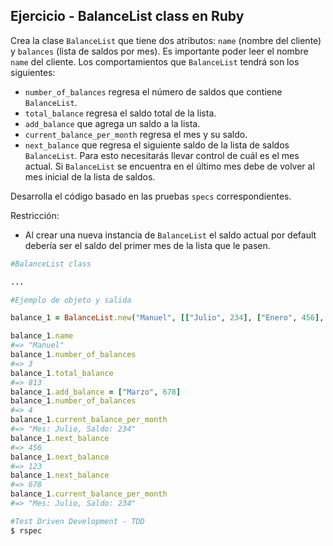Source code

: ## Ejercicio - BalanceList class en Ruby

Crea la clase `BalanceList` que tiene dos atributos: `name` (nombre del cliente) y `balances` (lista de saldos por mes). Es importante poder leer el nombre `name` del cliente. Los comportamientos que `BalanceList` tendrá son los siguientes:

- `number_of_balances` regresa el número de saldos que contiene `BalanceList`.
- `total_balance` regresa el saldo total de la lista.
- `add_balance` que agrega un saldo a la lista.
- `current_balance_per_month` regresa el mes y su saldo.
- `next_balance` que regresa el siguiente saldo de la lista de saldos `BalanceList`. Para esto necesitarás llevar control de cuál es el mes actual. Si `BalanceList` se encuentra en el último mes debe de volver al mes inicial de la lista de saldos.

Desarrolla el código basado en las pruebas `specs` correspondientes.

Restricción: 

- Al crear una nueva instancia de `BalanceList` el saldo actual por default debería ser el saldo del primer mes de la lista que le pasen.

```ruby
#BalanceList class

...

```

```ruby
#Ejemplo de objeto y salida

balance_1 = BalanceList.new("Manuel", [["Julio", 234], ["Enero", 456], ["Agosto", 123]])

balance_1.name
#=> "Manuel"
balance_1.number_of_balances
#=> 3
balance_1.total_balance
#=> 813
balance_1.add_balance = ["Marzo", 678]
balance_1.number_of_balances
#=> 4
balance_1.current_balance_per_month 
#=> "Mes: Julio, Saldo: 234"
balance_1.next_balance
#=> 456
balance_1.next_balance
#=> 123
balance_1.next_balance
#=> 678
balance_1.current_balance_per_month
#=> "Mes: Julio, Saldo: 234"


```

```ruby
#Test Driven Development - TDD
$ rspec
```



</xmp>
<script src="http://strapdownjs.com/v/0.2/strapdown.js"></script>
</html>
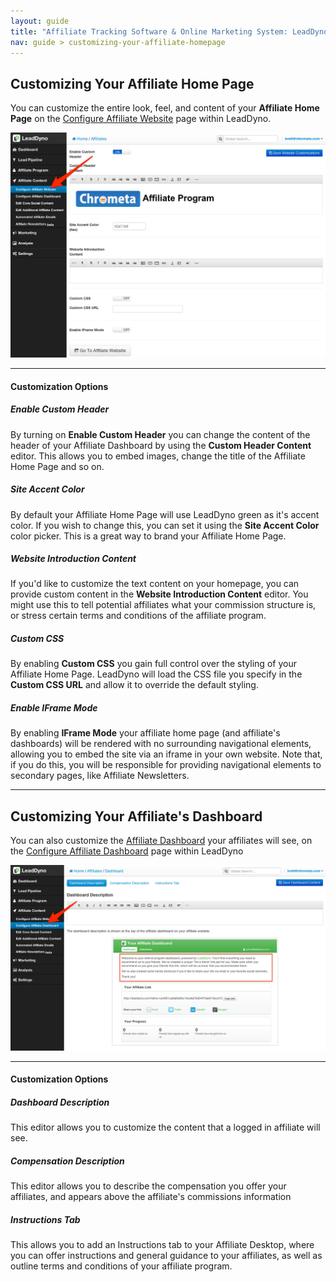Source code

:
 ```yaml
---
layout: guide
title: "Affiliate Tracking Software & Online Marketing System: LeadDyno"
nav: guide > customizing-your-affiliate-homepage
---
```


## Customizing Your Affiliate Home Page

You can customize the entire look, feel, and content of your **Affiliate Home Page** on the
[Configure Affiliate Website](https://app.leaddyno.com/content/website_customization) page within
LeadDyno.

![affiliate_dashboard_customization](/img/configure_affiliate_website_1.png)

----

#### Customization Options


##### Enable Custom Header

By turning on **Enable Custom Header** you can change the content of the header of your Affiliate Dashboard by using
the **Custom Header Content** editor.  This allows you to embed images, change the title of the Affiliate Home Page
and so on.

##### Site Accent Color

By default your Affiliate Home Page will use LeadDyno green as it's accent color.  If you wish to change this, you can
set it using the **Site Accent Color** color picker.  This is a great way to brand your Affiliate Home Page.

##### Website Introduction Content

If you'd like to customize the text content on your homepage, you can provide custom content in the **Website Introduction Content**
editor.  You might use this to tell potential affiliates what your commission structure is, or stress certain terms
and conditions of the affiliate program.

##### Custom CSS

By enabling **Custom CSS** you gain full control over the styling of your Affiliate Home Page.  LeadDyno will load
the CSS file you specify in the **Custom CSS URL** and allow it to override the default styling.

##### Enable IFrame Mode

By enabling **IFrame Mode** your affiliate home page (and affiliate's dashboards) will be rendered with no surrounding
navigational elements, allowing you to embed the site via an iframe in your own website.  Note that, if you do this,
you will be responsible for providing navigational elements to secondary pages, like Affiliate Newsletters.

----

## Customizing Your Affiliate's Dashboard

You can also customize the [Affiliate Dashboard](affiliate-dashboard.html) your affiliates will see, on the
[Configure Affiliate Dashboard](https://app.leaddyno.com/content/dashboard_customization) page within LeadDyno

![affiliate_dashboard_customization](/img/dashboard_customization_1.png)

----

#### Customization Options


##### Dashboard Description

This editor allows you to customize the content that a logged in affiliate will see.

##### Compensation Description

This editor allows you to describe the compensation you offer your affiliates, and appears above the affiliate's
commissions information

##### Instructions Tab

This allows you to add an Instructions tab to your Affiliate Desktop, where you can offer instructions and general
guidance to your affiliates, as well as outline terms and conditions of your affiliate program.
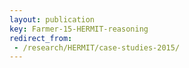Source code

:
 ```yaml
---
layout: publication
key: Farmer-15-HERMIT-reasoning
redirect_from:
 - /research/HERMIT/case-studies-2015/
---
```

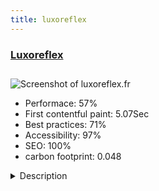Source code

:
 ```yaml
---
title: luxoreflex
---
```


<div style="height: 3rem">
  <a href="http://luxoreflex.fr/"><h3>Luxoreflex</h3></a>
</div>
<img loading="lazy" src="/images/thumbs/luxoreflex.fr.jpg" alt="Screenshot of luxoreflex.fr" />
<ul>
  <li>Performace: 57%</li>
  <li>
    First contentful paint:
    5.07Sec
  </li>
  <li>Best practices: 71%</li>
  <li>Accessibility: 97%</li>
  <li>SEO: 100%</li>
  <li>carbon footprint: 0.048</li>
</ul>
<details>
  <summary>Description</summary>
  <p>This showcase site presents the activity of Luxoreflex, central luxopuncture.
This site is for those wishing to stop smoking, lose weight, rejuvenate the face ...</p>
</details>

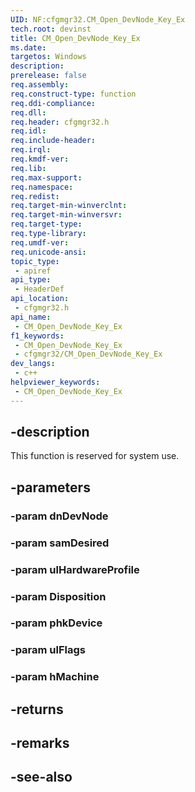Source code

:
 ```yaml
---
UID: NF:cfgmgr32.CM_Open_DevNode_Key_Ex
tech.root: devinst
title: CM_Open_DevNode_Key_Ex
ms.date: 
targetos: Windows
description: 
prerelease: false
req.assembly: 
req.construct-type: function
req.ddi-compliance: 
req.dll: 
req.header: cfgmgr32.h
req.idl: 
req.include-header: 
req.irql: 
req.kmdf-ver: 
req.lib: 
req.max-support: 
req.namespace: 
req.redist: 
req.target-min-winverclnt: 
req.target-min-winversvr: 
req.target-type: 
req.type-library: 
req.umdf-ver: 
req.unicode-ansi: 
topic_type:
 - apiref
api_type:
 - HeaderDef
api_location:
 - cfgmgr32.h
api_name:
 - CM_Open_DevNode_Key_Ex
f1_keywords:
 - CM_Open_DevNode_Key_Ex
 - cfgmgr32/CM_Open_DevNode_Key_Ex
dev_langs:
 - c++
helpviewer_keywords:
 - CM_Open_DevNode_Key_Ex
---
```


## -description

This function is reserved for system use.

## -parameters

### -param dnDevNode

### -param samDesired

### -param ulHardwareProfile

### -param Disposition

### -param phkDevice

### -param ulFlags

### -param hMachine

## -returns

## -remarks

## -see-also

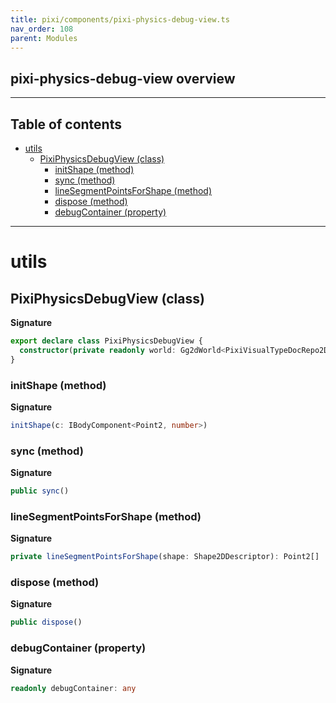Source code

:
 ```yaml
---
title: pixi/components/pixi-physics-debug-view.ts
nav_order: 108
parent: Modules
---
```


## pixi-physics-debug-view overview

---

<h2 class="text-delta">Table of contents</h2>

- [utils](#utils)
  - [PixiPhysicsDebugView (class)](#pixiphysicsdebugview-class)
    - [initShape (method)](#initshape-method)
    - [sync (method)](#sync-method)
    - [lineSegmentPointsForShape (method)](#linesegmentpointsforshape-method)
    - [dispose (method)](#dispose-method)
    - [debugContainer (property)](#debugcontainer-property)

---

# utils

## PixiPhysicsDebugView (class)

**Signature**

```ts
export declare class PixiPhysicsDebugView {
  constructor(private readonly world: Gg2dWorld<PixiVisualTypeDocRepo2D>)
}
```

### initShape (method)

**Signature**

```ts
initShape(c: IBodyComponent<Point2, number>)
```

### sync (method)

**Signature**

```ts
public sync()
```

### lineSegmentPointsForShape (method)

**Signature**

```ts
private lineSegmentPointsForShape(shape: Shape2DDescriptor): Point2[]
```

### dispose (method)

**Signature**

```ts
public dispose()
```

### debugContainer (property)

**Signature**

```ts
readonly debugContainer: any
```
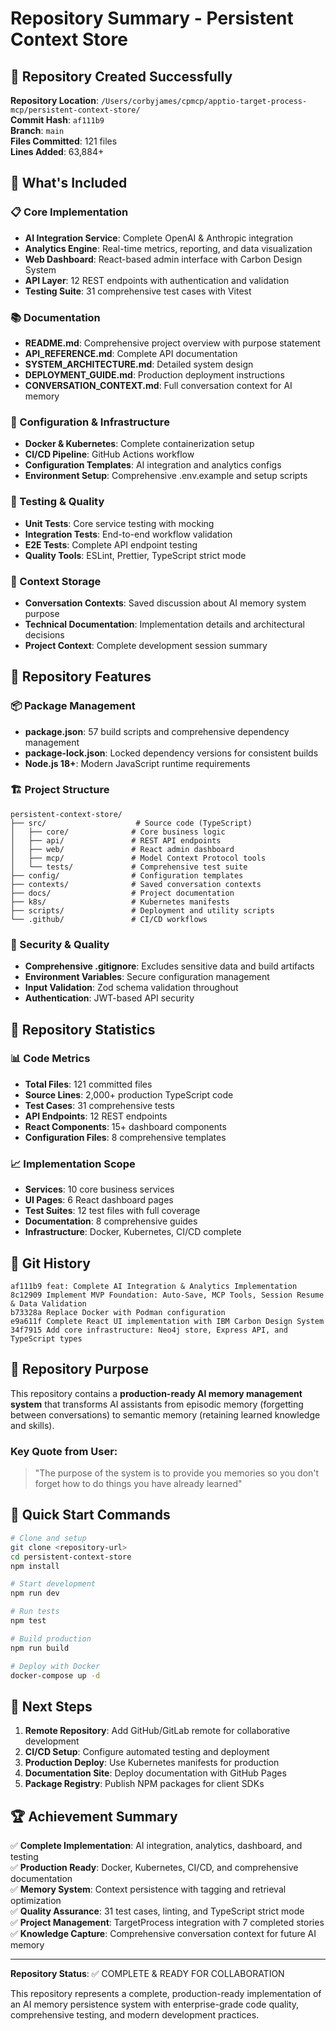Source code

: # Repository Summary - Persistent Context Store

## 📁 Repository Created Successfully

**Repository Location**: `/Users/corbyjames/cpmcp/apptio-target-process-mcp/persistent-context-store/`  
**Commit Hash**: `af111b9`  
**Branch**: `main`  
**Files Committed**: 121 files  
**Lines Added**: 63,884+  

## 🎯 What's Included

### 📋 Core Implementation
- **AI Integration Service**: Complete OpenAI & Anthropic integration
- **Analytics Engine**: Real-time metrics, reporting, and data visualization
- **Web Dashboard**: React-based admin interface with Carbon Design System
- **API Layer**: 12 REST endpoints with authentication and validation
- **Testing Suite**: 31 comprehensive test cases with Vitest

### 📚 Documentation
- **README.md**: Comprehensive project overview with purpose statement
- **API_REFERENCE.md**: Complete API documentation
- **SYSTEM_ARCHITECTURE.md**: Detailed system design
- **DEPLOYMENT_GUIDE.md**: Production deployment instructions
- **CONVERSATION_CONTEXT.md**: Full conversation context for AI memory

### 🔧 Configuration & Infrastructure
- **Docker & Kubernetes**: Complete containerization setup
- **CI/CD Pipeline**: GitHub Actions workflow
- **Configuration Templates**: AI integration and analytics configs
- **Environment Setup**: Comprehensive .env.example and setup scripts

### 🧪 Testing & Quality
- **Unit Tests**: Core service testing with mocking
- **Integration Tests**: End-to-end workflow validation
- **E2E Tests**: Complete API endpoint testing
- **Quality Tools**: ESLint, Prettier, TypeScript strict mode

### 💾 Context Storage
- **Conversation Contexts**: Saved discussion about AI memory system purpose
- **Technical Documentation**: Implementation details and architectural decisions
- **Project Context**: Complete development session summary

## 🚀 Repository Features

### 📦 Package Management
- **package.json**: 57 build scripts and comprehensive dependency management
- **package-lock.json**: Locked dependency versions for consistent builds
- **Node.js 18+**: Modern JavaScript runtime requirements

### 🏗️ Project Structure
```
persistent-context-store/
├── src/                    # Source code (TypeScript)
│   ├── core/              # Core business logic
│   ├── api/               # REST API endpoints
│   ├── web/               # React admin dashboard
│   ├── mcp/               # Model Context Protocol tools
│   └── tests/             # Comprehensive test suite
├── config/                # Configuration templates
├── contexts/              # Saved conversation contexts
├── docs/                  # Project documentation
├── k8s/                   # Kubernetes manifests
├── scripts/               # Deployment and utility scripts
└── .github/               # CI/CD workflows
```

### 🔐 Security & Quality
- **Comprehensive .gitignore**: Excludes sensitive data and build artifacts
- **Environment Variables**: Secure configuration management
- **Input Validation**: Zod schema validation throughout
- **Authentication**: JWT-based API security

## 🎉 Repository Statistics

### 📊 Code Metrics
- **Total Files**: 121 committed files
- **Source Lines**: 2,000+ production TypeScript code
- **Test Cases**: 31 comprehensive tests
- **API Endpoints**: 12 REST endpoints
- **React Components**: 15+ dashboard components
- **Configuration Files**: 8 comprehensive templates

### 📈 Implementation Scope
- **Services**: 10 core business services
- **UI Pages**: 6 React dashboard pages
- **Test Suites**: 12 test files with full coverage
- **Documentation**: 8 comprehensive guides
- **Infrastructure**: Docker, Kubernetes, CI/CD complete

## 🔄 Git History
```
af111b9 feat: Complete AI Integration & Analytics Implementation
8c12909 Implement MVP Foundation: Auto-Save, MCP Tools, Session Resume & Data Validation  
b73328a Replace Docker with Podman configuration
e9a611f Complete React UI implementation with IBM Carbon Design System
34f7915 Add core infrastructure: Neo4j store, Express API, and TypeScript types
```

## 🎯 Repository Purpose

This repository contains a **production-ready AI memory management system** that transforms AI assistants from episodic memory (forgetting between conversations) to semantic memory (retaining learned knowledge and skills).

### Key Quote from User:
> "The purpose of the system is to provide you memories so you don't forget how to do things you have already learned"

## 🔧 Quick Start Commands

```bash
# Clone and setup
git clone <repository-url>
cd persistent-context-store
npm install

# Start development
npm run dev

# Run tests
npm test

# Build production
npm run build

# Deploy with Docker
docker-compose up -d
```

## 📝 Next Steps

1. **Remote Repository**: Add GitHub/GitLab remote for collaborative development
2. **CI/CD Setup**: Configure automated testing and deployment
3. **Production Deploy**: Use Kubernetes manifests for production
4. **Documentation Site**: Deploy documentation with GitHub Pages
5. **Package Registry**: Publish NPM packages for client SDKs

## 🏆 Achievement Summary

✅ **Complete Implementation**: AI integration, analytics, dashboard, and testing  
✅ **Production Ready**: Docker, Kubernetes, CI/CD, and comprehensive documentation  
✅ **Memory System**: Context persistence with tagging and retrieval optimization  
✅ **Quality Assurance**: 31 test cases, linting, and TypeScript strict mode  
✅ **Project Management**: TargetProcess integration with 7 completed stories  
✅ **Knowledge Capture**: Comprehensive conversation context for future AI memory  

---

**Repository Status**: ✅ COMPLETE & READY FOR COLLABORATION

This repository represents a complete, production-ready implementation of an AI memory persistence system with enterprise-grade code quality, comprehensive testing, and modern development practices.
-*-*-
▶ [WORK INSTRUCTION] What lines above contain the word "overview"? Return each such line.

▶ [SOLUTION FOR THIS PROBLEM]
## pixi-physics-debug-view overview
- **README.md**: Comprehensive project overview with purpose statement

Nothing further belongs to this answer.